• [Your instructions] Give back exactly the stretch of data below from the line holding "## Module to Analyze an Image" through the line holding "This module contains the ChatGPTImage", both ends included, and leave the remaining lines out.

• [Data extracts]
────────────────────
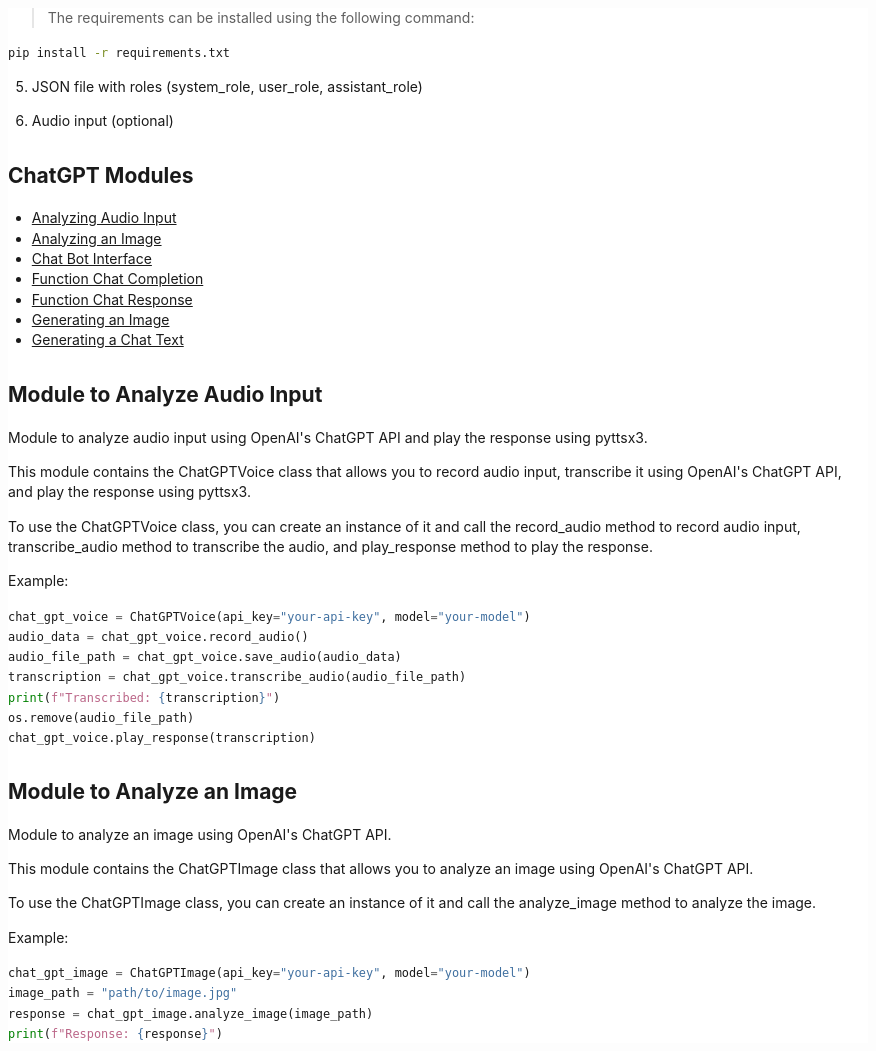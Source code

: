    > The requirements can be installed using the following command:

   ```bash
   pip install -r requirements.txt
   ```

5. JSON file with roles (system_role, user_role, assistant_role)

6. Audio input (optional)

## ChatGPT Modules

- [Analyzing Audio Input](#module-to-analyze-audio-input)
- [Analyzing an Image](#module-to-analyze-an-image)
- [Chat Bot Interface](#chat-bot-interface)
- [Function Chat Completion](#chat-completion)
- [Function Chat Response](#chat-response)
- [Generating an Image](#module-to-generate-an-image)
- [Generating a Chat Text](#module-to-generate-an-image)

## Module to Analyze Audio Input

Module to analyze audio input using OpenAI's ChatGPT API and play the response using pyttsx3.

This module contains the ChatGPTVoice class that allows you to record audio input,
transcribe it using OpenAI's ChatGPT API, and play the response using pyttsx3.

To use the ChatGPTVoice class, you can create an instance of it and call the record_audio method
to record audio input, transcribe_audio method to transcribe the audio, and play_response method
to play the response.

Example:

```python
chat_gpt_voice = ChatGPTVoice(api_key="your-api-key", model="your-model")
audio_data = chat_gpt_voice.record_audio()
audio_file_path = chat_gpt_voice.save_audio(audio_data)
transcription = chat_gpt_voice.transcribe_audio(audio_file_path)
print(f"Transcribed: {transcription}")
os.remove(audio_file_path)
chat_gpt_voice.play_response(transcription)
```

## Module to Analyze an Image

Module to analyze an image using OpenAI's ChatGPT API.

This module contains the ChatGPTImage class that allows you to analyze an image using OpenAI's ChatGPT API.

To use the ChatGPTImage class, you can create an instance of it and call the analyze_image method
to analyze the image.

Example:

```python
chat_gpt_image = ChatGPTImage(api_key="your-api-key", model="your-model")
image_path = "path/to/image.jpg"
response = chat_gpt_image.analyze_image(image_path)
print(f"Response: {response}")
```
────────────────────
• [Solution]
## Module to Analyze an Image

Module to analyze an image using OpenAI's ChatGPT API.

This module contains the ChatGPTImage class that allows you to analyze an image using OpenAI's ChatGPT API.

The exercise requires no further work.